Repeat only these lines, exactly: the first line of the data, the line containing "plugin after installation", and every line between them. Pictures stay out.

Start of Block

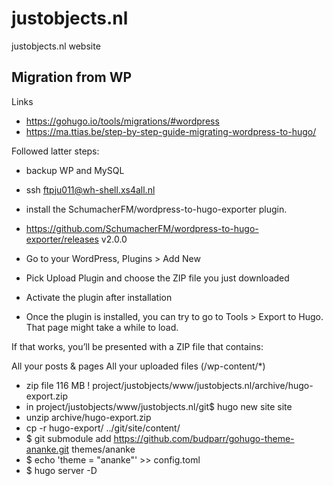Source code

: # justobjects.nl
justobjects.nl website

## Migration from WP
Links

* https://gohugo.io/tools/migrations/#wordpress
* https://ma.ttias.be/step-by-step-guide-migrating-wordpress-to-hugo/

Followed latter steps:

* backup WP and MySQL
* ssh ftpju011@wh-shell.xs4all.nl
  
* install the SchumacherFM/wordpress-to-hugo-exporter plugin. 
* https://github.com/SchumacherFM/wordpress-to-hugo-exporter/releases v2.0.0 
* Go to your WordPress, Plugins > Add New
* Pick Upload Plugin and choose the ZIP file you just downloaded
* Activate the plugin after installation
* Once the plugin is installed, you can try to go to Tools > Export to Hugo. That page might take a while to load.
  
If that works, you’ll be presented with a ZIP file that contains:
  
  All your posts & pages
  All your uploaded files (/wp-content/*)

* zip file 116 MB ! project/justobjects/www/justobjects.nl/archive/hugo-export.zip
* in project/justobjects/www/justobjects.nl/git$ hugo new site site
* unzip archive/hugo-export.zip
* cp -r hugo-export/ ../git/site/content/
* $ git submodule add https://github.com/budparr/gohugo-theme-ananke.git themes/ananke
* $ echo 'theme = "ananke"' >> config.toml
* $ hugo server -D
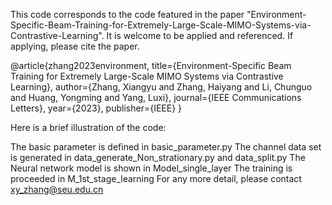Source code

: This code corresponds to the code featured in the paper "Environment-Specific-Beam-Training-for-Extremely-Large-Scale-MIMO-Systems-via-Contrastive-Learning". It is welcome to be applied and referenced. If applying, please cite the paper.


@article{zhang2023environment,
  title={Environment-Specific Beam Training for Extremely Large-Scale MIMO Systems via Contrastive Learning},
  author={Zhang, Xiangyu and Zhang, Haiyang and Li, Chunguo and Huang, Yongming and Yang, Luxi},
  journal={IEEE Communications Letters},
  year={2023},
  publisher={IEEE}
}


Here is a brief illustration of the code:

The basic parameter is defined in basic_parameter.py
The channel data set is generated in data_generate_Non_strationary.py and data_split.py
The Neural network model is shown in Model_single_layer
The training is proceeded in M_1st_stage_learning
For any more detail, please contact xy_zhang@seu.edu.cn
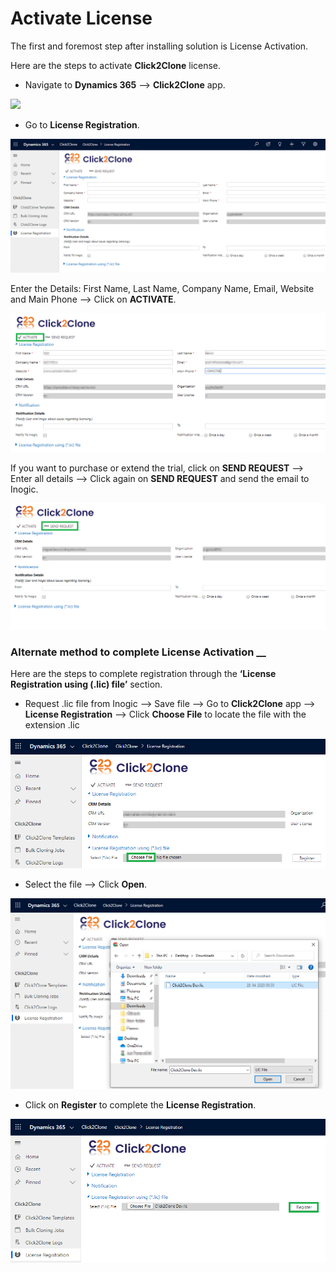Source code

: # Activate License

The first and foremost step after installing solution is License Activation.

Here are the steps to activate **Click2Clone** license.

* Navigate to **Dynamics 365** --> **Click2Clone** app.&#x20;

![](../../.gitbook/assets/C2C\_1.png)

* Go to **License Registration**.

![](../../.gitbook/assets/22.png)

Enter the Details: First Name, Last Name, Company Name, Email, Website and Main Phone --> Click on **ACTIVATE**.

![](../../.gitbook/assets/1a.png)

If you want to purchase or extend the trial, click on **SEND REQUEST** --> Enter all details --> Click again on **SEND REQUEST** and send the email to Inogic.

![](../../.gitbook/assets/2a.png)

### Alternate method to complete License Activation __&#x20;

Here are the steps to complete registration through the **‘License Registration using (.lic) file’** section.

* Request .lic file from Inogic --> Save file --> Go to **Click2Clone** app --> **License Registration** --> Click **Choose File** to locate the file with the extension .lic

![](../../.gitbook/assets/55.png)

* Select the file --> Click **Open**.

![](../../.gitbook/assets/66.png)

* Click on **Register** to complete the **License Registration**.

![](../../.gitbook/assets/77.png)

End of Block

▸ Solved exercise
Source code

: # justobjects.nl
justobjects.nl website

## Migration from WP
Links

* https://gohugo.io/tools/migrations/#wordpress
* https://ma.ttias.be/step-by-step-guide-migrating-wordpress-to-hugo/

Followed latter steps:

* backup WP and MySQL
* ssh ftpju011@wh-shell.xs4all.nl
  
* install the SchumacherFM/wordpress-to-hugo-exporter plugin. 
* https://github.com/SchumacherFM/wordpress-to-hugo-exporter/releases v2.0.0 
* Go to your WordPress, Plugins > Add New
* Pick Upload Plugin and choose the ZIP file you just downloaded
* Activate the plugin after installation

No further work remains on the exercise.